Но все прекрасные слова и веские доводы не смогли ее никоим образом утешить и придать ей терпения. Посему, откланявшись и продолжая проливать бесценные слезы, она удалилась в свои покои, до дверей которых государь проводил ее сам, а на следующее утро, перед своим отъездом, навестил ее там, чтобы проститься, но не услышал в ответ ничего, кроме смиренной пени. Видя, как ее дорогое дитя увозят во Францию, она, со своей стороны, решилась покинуть Лотарингию и отправиться во Фландрию к своему дяде-императору (как сладко звучат самые эти слова!), а также к кузену своему, королю Филиппу, и коронованным тетушкам (какие титулы и сколь славное родство!), что тотчас и сделала; и оставалась там, пока меж французским и испанским государями не воцарился мир и христианнейший монарх не отплыл морем в свои владения.
Тому примирению она способствовала по мере сил, то есть всем, чем только можно: поскольку посланцы — как одной, так и другой стороны, — претерпев многие беды и лишения в Серкане, провели несколько дней, будто ловчие, рыская за пропитанием и потому не продвигаясь ни на шаг в переговорах, она, ведомая внутренним чувством или божественным озарением, а может подвигнувшись на то из благочестивого рвения и прирожденного здравомыслия, взяла дело в собственные руки и повела его так, что добилась его разрешения, благодетельного для всего христианского мира. Меж тем, как поговаривали, вряд ли нашелся бы еще кто-нибудь, кто бы смог так легко сдвинуть столь тяжелый камень и прочно укрепить на надлежащем месте. Воистину она оказалась очень искусной и опытной и располагала неоспоримым влиянием, каковыми свойствами малые и сирые людишки, без сомнения, не обладают. С другой стороны, ее кузен король мог полностью довериться ей и полагался на нее, считая достойной этого, а потому любил и ценил и относился к ней с душевной расположенностью, всячески способствуя блеску и процветанию ее двора, каковой вовсе бы потускнел; однако, насколько мне известно, с тех пор он не поручал ей ничего важного, не слишком заботился о ее владениях в герцогстве Миланском, доставшихся ей от первого мужа из рода Сфорца; и мало того, как меня уверяли, некоторые из них урезал в свою пользу.
По слухам, после разлуки с сыном она затаила злобу на господина де Гиза и его брата-кардинала, обвиняя их в том, что именно они внушили нашему королю такое решение и сделали сие в угоду своему честолюбивому желанию видеть собственного кузена в тесной близости от трона и соединенного с королевской ветвью брачными узами; а также в отместку за то, что несколько ранее она расстроила брак меж собой и Гизом, насчет которого уже была договоренность.
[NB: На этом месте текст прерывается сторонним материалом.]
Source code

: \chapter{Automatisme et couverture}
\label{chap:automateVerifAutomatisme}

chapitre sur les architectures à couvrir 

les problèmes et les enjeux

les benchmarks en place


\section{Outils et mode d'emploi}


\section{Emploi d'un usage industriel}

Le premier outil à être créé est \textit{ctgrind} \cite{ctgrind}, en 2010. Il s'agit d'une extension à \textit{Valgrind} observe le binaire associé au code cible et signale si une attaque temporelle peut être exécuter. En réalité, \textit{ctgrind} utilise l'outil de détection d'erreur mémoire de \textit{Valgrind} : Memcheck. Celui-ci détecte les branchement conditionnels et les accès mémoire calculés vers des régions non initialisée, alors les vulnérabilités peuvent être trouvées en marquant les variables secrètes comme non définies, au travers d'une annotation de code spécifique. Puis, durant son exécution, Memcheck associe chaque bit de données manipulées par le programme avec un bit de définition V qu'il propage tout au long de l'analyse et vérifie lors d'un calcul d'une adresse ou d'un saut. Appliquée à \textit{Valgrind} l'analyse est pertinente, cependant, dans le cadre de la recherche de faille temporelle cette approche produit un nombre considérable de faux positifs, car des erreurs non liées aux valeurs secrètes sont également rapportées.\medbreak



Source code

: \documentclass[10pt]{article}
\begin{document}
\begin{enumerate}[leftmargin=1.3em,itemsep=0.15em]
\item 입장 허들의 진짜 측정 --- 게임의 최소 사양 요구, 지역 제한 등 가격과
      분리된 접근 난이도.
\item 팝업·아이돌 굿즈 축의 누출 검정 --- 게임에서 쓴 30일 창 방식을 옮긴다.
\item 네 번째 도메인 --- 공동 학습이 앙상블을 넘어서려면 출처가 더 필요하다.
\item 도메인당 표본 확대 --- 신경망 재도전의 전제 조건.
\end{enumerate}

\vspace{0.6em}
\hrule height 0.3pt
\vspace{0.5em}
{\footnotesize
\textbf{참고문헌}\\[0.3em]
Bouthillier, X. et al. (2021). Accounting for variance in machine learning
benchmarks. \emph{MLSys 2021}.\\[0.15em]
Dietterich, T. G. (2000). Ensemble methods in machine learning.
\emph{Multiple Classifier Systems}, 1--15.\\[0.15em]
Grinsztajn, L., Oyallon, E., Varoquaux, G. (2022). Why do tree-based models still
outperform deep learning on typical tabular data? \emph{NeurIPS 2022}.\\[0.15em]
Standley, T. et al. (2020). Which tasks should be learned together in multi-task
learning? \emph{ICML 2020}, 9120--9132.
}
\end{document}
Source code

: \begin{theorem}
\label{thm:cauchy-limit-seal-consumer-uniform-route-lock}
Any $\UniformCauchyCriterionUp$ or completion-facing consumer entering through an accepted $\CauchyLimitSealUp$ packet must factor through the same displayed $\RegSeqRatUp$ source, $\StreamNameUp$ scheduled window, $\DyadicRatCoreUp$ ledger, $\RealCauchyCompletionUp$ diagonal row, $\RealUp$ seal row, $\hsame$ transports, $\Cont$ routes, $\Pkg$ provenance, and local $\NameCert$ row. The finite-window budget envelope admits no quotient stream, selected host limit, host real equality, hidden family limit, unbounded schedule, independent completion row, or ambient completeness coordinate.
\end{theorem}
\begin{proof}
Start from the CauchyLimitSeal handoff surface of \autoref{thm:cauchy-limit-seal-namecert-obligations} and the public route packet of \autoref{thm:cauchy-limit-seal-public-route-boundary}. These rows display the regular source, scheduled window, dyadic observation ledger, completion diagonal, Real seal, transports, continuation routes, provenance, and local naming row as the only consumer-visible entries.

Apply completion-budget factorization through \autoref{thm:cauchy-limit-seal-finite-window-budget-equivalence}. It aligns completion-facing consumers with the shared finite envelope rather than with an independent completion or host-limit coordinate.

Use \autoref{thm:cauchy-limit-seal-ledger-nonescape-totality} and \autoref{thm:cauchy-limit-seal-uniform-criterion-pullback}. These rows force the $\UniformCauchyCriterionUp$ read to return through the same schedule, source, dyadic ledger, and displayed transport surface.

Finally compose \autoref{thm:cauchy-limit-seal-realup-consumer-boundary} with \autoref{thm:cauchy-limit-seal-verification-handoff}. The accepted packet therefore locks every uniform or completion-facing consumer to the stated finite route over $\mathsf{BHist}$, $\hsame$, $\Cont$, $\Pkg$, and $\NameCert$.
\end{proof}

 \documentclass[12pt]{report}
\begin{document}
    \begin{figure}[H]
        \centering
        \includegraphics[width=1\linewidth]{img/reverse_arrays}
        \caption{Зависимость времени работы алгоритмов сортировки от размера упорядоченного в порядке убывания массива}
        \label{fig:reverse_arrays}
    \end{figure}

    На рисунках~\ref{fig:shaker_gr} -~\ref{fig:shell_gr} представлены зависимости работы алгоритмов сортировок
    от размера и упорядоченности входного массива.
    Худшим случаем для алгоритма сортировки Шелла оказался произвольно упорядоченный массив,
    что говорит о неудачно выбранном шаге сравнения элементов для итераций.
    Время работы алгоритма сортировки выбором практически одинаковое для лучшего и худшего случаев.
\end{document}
Движимая своим крайним высокомерием, она во всеуслышание объявила, что никогда не выйдет замуж за младшего в семействе, где состояла в браке со старшим; подобного отпора господин де Гиз не мог ей спустить, хотя ничего не потерял, если учесть, на ком он женился позже: его супругой стала особа из весьма прославленного рода, внучка короля Людовика XII, одного из самых добрых и мужественных государей, что сидели на французском престоле; к тому же его суженой стала одна из самых красивых женщин во всем христианском мире.
По сему поводу мне рассказывали, что, когда две эти принцессы встретились впервые, они долго и со вниманием изучали друг друга: то вперяя очи прямо в лицо собеседницы, то бросая тайком взгляд, то следя друг за другом краешком глаза. Можно вообразить, какие мысли при этом рождались в их прекрасных душах: их чувства мало отличались от умонастроения Сципиона и Ганнибала перед африканским сражением, которое должно было решить судьбу Рима и Карфагена. Африканец и римлянин точно так же около двух часов прощупывали друг друга мелкими наскоками, а сблизившись, на какое-то время застыли, восхищенные зрелищем блистательного противника, столь прославленного великими деяниями; и видом ратников, их оружием и воинской сноровкой; а постояв так, решились на переговоры, — что прекрасно описано у Тита Ливия. Сколь благостна добродетель, одним видом своим способная одолеть старинную ненависть, как и красота — возобладать над ревностью, что и произошло, как я уже поведал, меж двумя принцессами и обворожительными женщинами!